A dissenting clique, a subway sect

Vic Godard made a record last year, did you notice? His first set of new songs since 2002’s Sansend, and his best since The End of the Surrey People. The artwork is so bad, it’s a puzzle: if this is what it looks like, how much care can possibly have gone into its creation? The songs are so good, though, they make the cover look like sabotage. Which might be a recurring theme: the back cover of What’s the Matter, Boy? is light years ahead of the front, for instance. This week I ordered Vic’s Blackpool EP: the cover is lovely, and a couple of well-designed postcards accompanied it. It’s not like Subway Sect have got no style, but maybe they think it’s worth more when no-one’s looking. Because no-one’s looking? Look up ‘sect’, I guess. Faction: a dissenting clique. We come as aliens. The new album is a rough ’n’ tumble state of the nation address (‘Back in the Community’, ‘Rhododendron Town’) interspersed with joyously offbeat interjections from other planets (‘That Train’, ‘Et Meme’), winding up with the Sansend recap ‘Music of a Werewolf’, which sounds more like vindication than apology. Not that Sansend is anything to apologise for (e.g. ‘Americana → Fire’ is one of Vic’s best songs), but I’m guessing its clunky beats didn’t go down well with all those old punks. A typographically obtuse note on the back of the Sexual Objects’ Cucumber reads:
"6 "WIPE YOUR TAPES WITH LIGHTNIN'%, ...Paul Reekie said that..,.
Maybe that is a tribute (Reekie died last year), or perhaps it takes in the Sect too, because another note quotes ‘Stool Pigeon’:
WE CAN STILL PICNIC
we can still picnic
It also turns out that Reekie’s is the Scottish voice running through Sansend, conjuring up in a few brief clips some kind of radical hard as nails poetry discussion in the pub group.
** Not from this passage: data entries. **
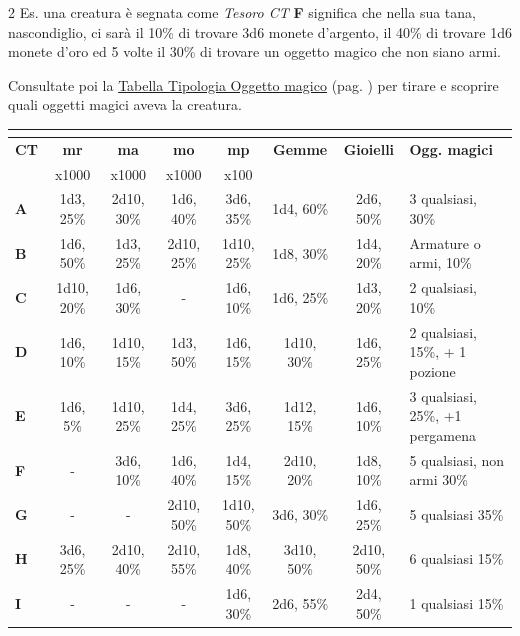 \begin{multicols}{2}
Es. una creatura è segnata come \emph{Tesoro CT} \textbf{F} significa che nella sua tana, nascondiglio, ci sarà il 10\% di trovare 3d6 monete d'argento, il 40\% di trovare 1d6 monete d'oro ed 5 volte il 30\% di trovare un oggetto magico che non siano armi.


Consultate poi la \hyperlink{tipologiaoggettomagico}{Tabella Tipologia Oggetto magico} (pag. \pageref{tipologiaoggettomagico}) per tirare e scoprire quali oggetti magici aveva la creatura.

\end{multicols}


\label{valoretesoroincontro}\hypertarget{valoretesoroincontro}{}

\medskip

\noindent\begin{tabularx}{\textwidth}{>{\bfseries}l|>{\small}c|>{\small}c|>{\small}c|>{\small}c|>{\small}c|>{\small}c|>{\small}X}
	\toprule
\rowcolor{gray!20}	\multicolumn{8}{c}{\textbf{Tesori da tana o nascondigli di creature}} \\
	\midrule
 \rowcolor{gray!20}CT & \textbf{mr} & \textbf{ma} & \textbf{mo} & \textbf{mp} & \textbf{Gemme} & \textbf{Gioielli} & \textbf{Ogg. magici} \\
	\hline
& x1000 & x1000 & x1000 & x100 & & & \\
\rowcolor{gray!20}A & 1d3, 25\% & 2d10, 30\% & 1d6, 40\% & 3d6, 35\% & 1d4, 60\% & 2d6, 50\% & 3 qualsiasi, 30\% \\
B & 1d6, 50\% & 1d3, 25\% & 2d10, 25\% & 1d10, 25\% & 1d8, 30\% & 1d4, 20\% & Armature o armi, 10\% \\
\rowcolor{gray!20}C & 1d10, 20\% & 1d6, 30\% & - & 1d6, 10\% & 1d6, 25\% & 1d3, 20\% & 2 qualsiasi, 10\% \\
D & 1d6, 10\% & 1d10, 15\% & 1d3, 50\% & 1d6, 15\% & 1d10, 30\% & 1d6, 25\% & 2 qualsiasi, 15\%, + 1 pozione\\
\rowcolor{gray!20}E & 1d6, 5\% & 1d10, 25\% & 1d4, 25\% & 3d6, 25\% & 1d12, 15\% & 1d6, 10\% & 3 qualsiasi, 25\%, +1 pergamena \\
F & - & 3d6, 10\% & 1d6, 40\% & 1d4, 15\% & 2d10, 20\% & 1d8, 10\% & 5 qualsiasi, non armi 30\% \\
\rowcolor{gray!20}G & - & - & 2d10, 50\% & 1d10, 50\% & 3d6, 30\% & 1d6, 25\% & 5 qualsiasi 35\% \\
H & 3d6, 25\% & 2d10, 40\% & 2d10, 55\% & 1d8, 40\% & 3d10, 50\% & 2d10, 50\% & 6 qualsiasi 15\% \\
\rowcolor{gray!20}I & - & - & - & 1d6, 30\% & 2d6, 55\% & 2d4, 50\% & 1 qualsiasi 15\% \\
\end{tabularx}



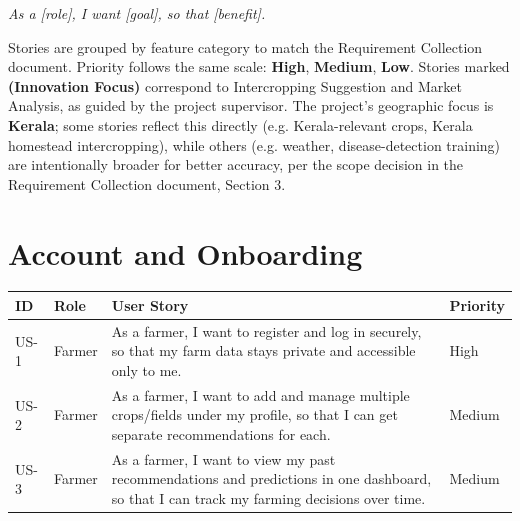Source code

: \documentclass[12pt,a4paper]{article}
\begin{document}
\begin{center}
\textit{As a [role], I want [goal], so that [benefit].}
\end{center}

Stories are grouped by feature category to match the Requirement Collection document. Priority follows the same scale: \textbf{High}, \textbf{Medium}, \textbf{Low}. Stories marked \textbf{(Innovation Focus)} correspond to Intercropping Suggestion and Market Analysis, as guided by the project supervisor. The project's geographic focus is \textbf{Kerala}; some stories reflect this directly (e.g. Kerala-relevant crops, Kerala homestead intercropping), while others (e.g. weather, disease-detection training) are intentionally broader for better accuracy, per the scope decision in the Requirement Collection document, Section 3.

\section{Account and Onboarding}
\begin{longtable}{p{1.3cm} p{1.6cm} p{9.3cm} p{1.5cm}}
\toprule
\textbf{ID} & \textbf{Role} & \textbf{User Story} & \textbf{Priority} \\
\midrule
\endhead
US-1 & Farmer & As a farmer, I want to register and log in securely, so that my farm data stays private and accessible only to me. & High \\
US-2 & Farmer & As a farmer, I want to add and manage multiple crops/fields under my profile, so that I can get separate recommendations for each. & Medium \\
US-3 & Farmer & As a farmer, I want to view my past recommendations and predictions in one dashboard, so that I can track my farming decisions over time. & Medium \\
\bottomrule
\end{longtable}

\end{document}
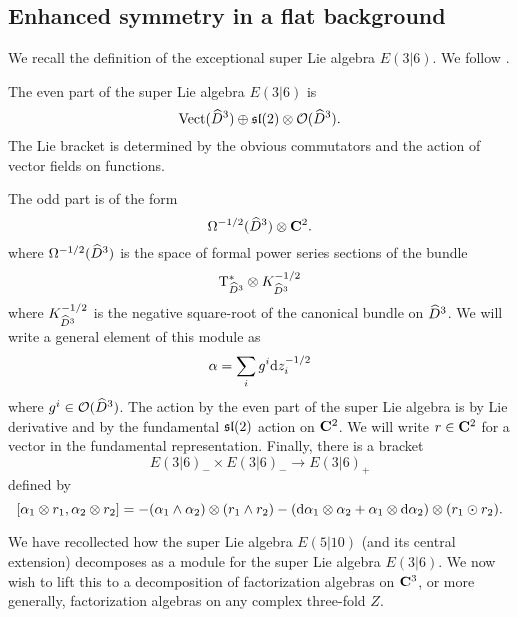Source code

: \documentclass[11pt]{amsart}%
\begin{document}
\subsection{Enhanced symmetry in a flat background}

\parsec[s:e36]

We recall the definition of the exceptional super Lie algebra $E(3|6)$. 
We follow \cite{Kac_class, KacRudakov}.

The even part of the super Lie algebra $E(3|6)$ is 
\[
\Vect(\Hat{D}^3) \oplus \lie{sl}(2) \otimes \cO(\Hat{D}^3) .
\]
The Lie bracket is determined by the obvious commutators and the action of vector fields on functions. 

The odd part is of the form
\[
\Omega^{-1/2}(\Hat{D}^3) \otimes \C^2 .
\]
where $\Omega^{-1/2}(\Hat{D}^3)$ is the space of formal power series sections of the bundle
\[
\T_{\Hat{D}^3}^{*} \otimes K_{\Hat{D}^3}^{-1/2}
\]
where $K_{\Hat{D}^3}^{-1/2}$ is the negative square-root of the canonical bundle on $\Hat{D}^3$. 
We will write a general element of this module as 
\[
\alpha = \sum_i g^i \d z_i^{-1/2} 
\]
where $g^i \in \cO(\Hat{D}^3)$. 
The action by the even part of the super Lie algebra is by Lie derivative and by the fundamental $\lie{sl}(2)$ action on $\C^2$.
We will write $r \in \C^2$ for a vector in the fundamental representation.
Finally, there is a bracket 
\[
E(3|6)_- \times E(3|6)_- \to E(3|6)_+
\]
defined by
\[
[\alpha_1 \otimes r_1, \alpha_2 \otimes r_2] = - (\alpha_1 \wedge \alpha_2) \otimes (r_1 \wedge r_2) - (\d \alpha_1 \otimes \alpha_2 + \alpha_1 \otimes \d \alpha_2) \otimes (r_1 \odot r_2) .
\]


\parsec[s:weight]


\parsec[s:locallieE510]

We have recollected how the super Lie algebra $E(5|10)$ (and its central extension) decomposes as a module for the super Lie algebra $E(3|6)$. 
We now wish to lift this to a decomposition of factorization algebras on $\C^3$, or more generally, factorization algebras on any complex three-fold $Z$. 
\end{document}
A dissenting clique, a subway sect. The kind of thing Hugh MacDiarmid probably went in for.

What I am getting at is this: Vic Godard and Subway Sect play Dundee at Dexter’s, Castle Street on 13th March. Doors 7:30PM, tickets from Groucho’s. Spectorbullets are supporting, and a couple of plays of their album suggests they are very much worth turning up for too.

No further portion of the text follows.